An expense, on the other hand, is one that is recorded simply to maintain the asset (Vehicle) in current operating condition. Most drivers who work for Uber, Lyft, or Sidecar cross-utilize their vehicle for both business & personal purposes. With that said

one potential valid argument that I would submit to the IRS would be only if your vehicle is used exclusively for the business, with 0 miles being driven for any personal purposes. But that is still a 50/50 shot and it's better not to risk an audit.


----------



## CowboyMC (Aug 26, 2014)

Include deductions for phone holder and GPS.


----------



## Bart McCoy (Nov 4, 2014)

CowboyMC said:


> Include deductions for phone holder and GPS.


what about the phone bill if you use your personal phone to Uber?


----------



## CowboyMC (Aug 26, 2014)

Here is what IRS says:
*IRS Issues Guidance on Tax Treatment of Cell Phones; Provides Small Business Recordkeeping Relief*
IR-2011-93, Sept. 14, 2011
WASHINGTON - The Internal Revenue Service today issued guidance designed to clarify the tax treatment of employer-provided cell phones.
The guidance relates to a provision in the Small Business Jobs Act of 2010, enacted last fall, that removed cell phones from the definition of listed property, a category under tax law that normally requires additional recordkeeping by taxpayers.
The Notice issued today provides guidance on the treatment of employer- provided cell phones as an excludible fringe benefit. The Notice provides that when an employer provides an employee with a cell phone primarily for noncompensatory business reasons, the business and personal use of the cell phone is generally nontaxable to the employee. The IRS will not require recordkeeping of business use in order to receive this tax-free treatment.
Simultaneously with the Notice, the IRS announced in a memo to its examiners a similar administrative approach that applies with respect to arrangements common to small businesses that provide cash allowances and reimbursements for work-related use of personally-owned cell phones. Under this approach, employers that require employees, primarily for noncompensatory business reasons, to use their personal cell phones for business purposes may treat reimbursements of the employees' expenses for reasonable cell phone coverage as nontaxable. This treatment does not apply to reimbursements of unusual or excessive expenses or to reimbursements made as a substitute for a portion of the employee's regular wages.
Under the guidance issued today, where employers provide cell phones to their employees or where employers reimburse employees for business use of their personal cell phones, tax-free treatment is available without burdensome recordkeeping requirements. The guidance does not apply to the provision of cell phones or reimbursement for cell-phone use that is not primarily business related, as such arrangements are generally taxable.
Details are in the memo and in Notice 2011-72, posted today on IRS.gov.


----------



## CJ ASLAN (Sep 13, 2014)

So this may be a dumb question, but I made roughly $2200 last year driving for Uber. I am still waiting for my 1099. How would I go about claiming this? Will I have to pay back taxes for this? Would I do the mileage @ $0.56 or expenses? Sorry, first time having to 1099 and I usually file myself.

Thanks in advance!


----------



## CowboyMC (Aug 26, 2014)

The income and expenses go on a Schedule C. Most people use the mileage $0.56 per mile as an expense. You should keep a daily log of the mileage. You can deduct not only the mileage while driving the client, but also the mileage returning from a drop-off and mileage going to pick-up client.


----------



## Tristan Zier (Nov 25, 2014)

KrisThuy said:


> *geniune car leather seat cover
> *17inch good looking rims
> *replace with sporty body kit
> 
> ...


There's a lot of incorrect information in this thread. If you are not a CPA, please stop commenting on these threads as it's only continuing to spread bad information!

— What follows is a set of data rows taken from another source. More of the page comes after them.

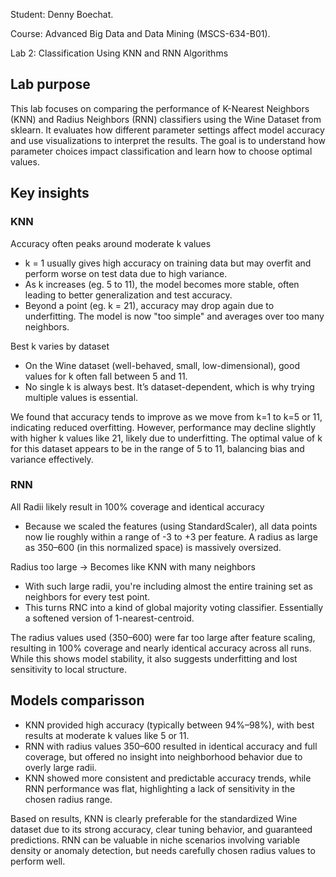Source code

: Student: Denny Boechat.

Course: Advanced Big Data and Data Mining (MSCS-634-B01).

Lab 2: Classification Using KNN and RNN Algorithms

## Lab purpose
This lab focuses on comparing the performance of K-Nearest Neighbors (KNN) and Radius Neighbors (RNN) classifiers using the Wine Dataset from sklearn. It evaluates how different parameter settings affect model accuracy and use visualizations to interpret the results. The goal is to understand how parameter choices impact classification and learn how to choose optimal values.

## Key insights
### KNN
Accuracy often peaks around moderate k values
- k = 1 usually gives high accuracy on training data but may overfit and perform worse on test data due to high variance.
- As k increases (eg. 5 to 11), the model becomes more stable, often leading to better generalization and test accuracy.
- Beyond a point (eg. k = 21), accuracy may drop again due to underfitting. The model is now "too simple" and averages over too many neighbors.

Best k varies by dataset
- On the Wine dataset (well-behaved, small, low-dimensional), good values for k often fall between 5 and 11.
- No single k is always best. It’s dataset-dependent, which is why trying multiple values is essential.

We found that accuracy tends to improve as we move from k=1 to k=5 or 11, indicating reduced overfitting. However, performance may decline slightly with higher k values like 21, likely due to underfitting. The optimal value of k for this dataset appears to be in the range of 5 to 11, balancing bias and variance effectively.

### RNN
All Radii likely result in 100% coverage and identical accuracy
- Because we scaled the features (using StandardScaler), all data points now lie roughly within a range of -3 to +3 per feature. A radius as large as 350–600 (in this normalized space) is massively oversized.

Radius too large → Becomes like KNN with many neighbors
- With such large radii, you're including almost the entire training set as neighbors for every test point.
- This turns RNC into a kind of global majority voting classifier. Essentially a softened version of 1-nearest-centroid.

The radius values used (350–600) were far too large after feature scaling, resulting in 100% coverage and nearly identical accuracy across all runs. While this shows model stability, it also suggests underfitting and lost sensitivity to local structure.

## Models comparisson
- KNN provided high accuracy (typically between 94%–98%), with best results at moderate k values like 5 or 11.
- RNN with radius values 350–600 resulted in identical accuracy and full coverage, but offered no insight into neighborhood behavior due to overly large radii.
- KNN showed more consistent and predictable accuracy trends, while RNN performance was flat, highlighting a lack of sensitivity in the chosen radius range.

Based on results, KNN is clearly preferable for the standardized Wine dataset due to its strong accuracy, clear tuning behavior, and guaranteed predictions. RNN can be valuable in niche scenarios involving variable density or anomaly detection, but needs carefully chosen radius values to perform well.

Those 3 items would be considered capital improvements to the car which would increase it's "basis" (basically, the cost of the car, which is used when you're calculating depreciation). This would only come into play if you're tracking depreciation yourself, which requires you to use the Actual Costs Method. Most Uber drivers should use the Standard Mileage Rate as it's far more favorable; in this case, you wouldn't be able to write those 3 items off as an expense.

More information on how to write off Car Expenses (Standard Mileage Rate vs Actual Costs Method) and other expenses you can write off here: *******************/guides/ridesharing


----------



## cybertec69 (Jul 23, 2014)

When Uber sends me my 1099 "money paid out to me by Uber" this includes the tolls, do I deduct the tolls "which is not earned money" from the 1099 total.


----------



## CowboyMC (Aug 26, 2014)

cybertec69 said:


> When Uber sends me my 1099 "money paid out to me by Uber" this includes the tolls, do I deduct the tolls "which is not earned money" from the 1099 total.


 Yes, you should deduct tolls that Uber pays you and tolls you paid out while returning from ride.


----------



## Tristan Zier (Nov 25, 2014)

cybertec69 said:


> When Uber sends me my 1099 "money paid out to me by Uber" this includes the tolls, do I deduct the tolls "which is not earned money" from the 1099 total.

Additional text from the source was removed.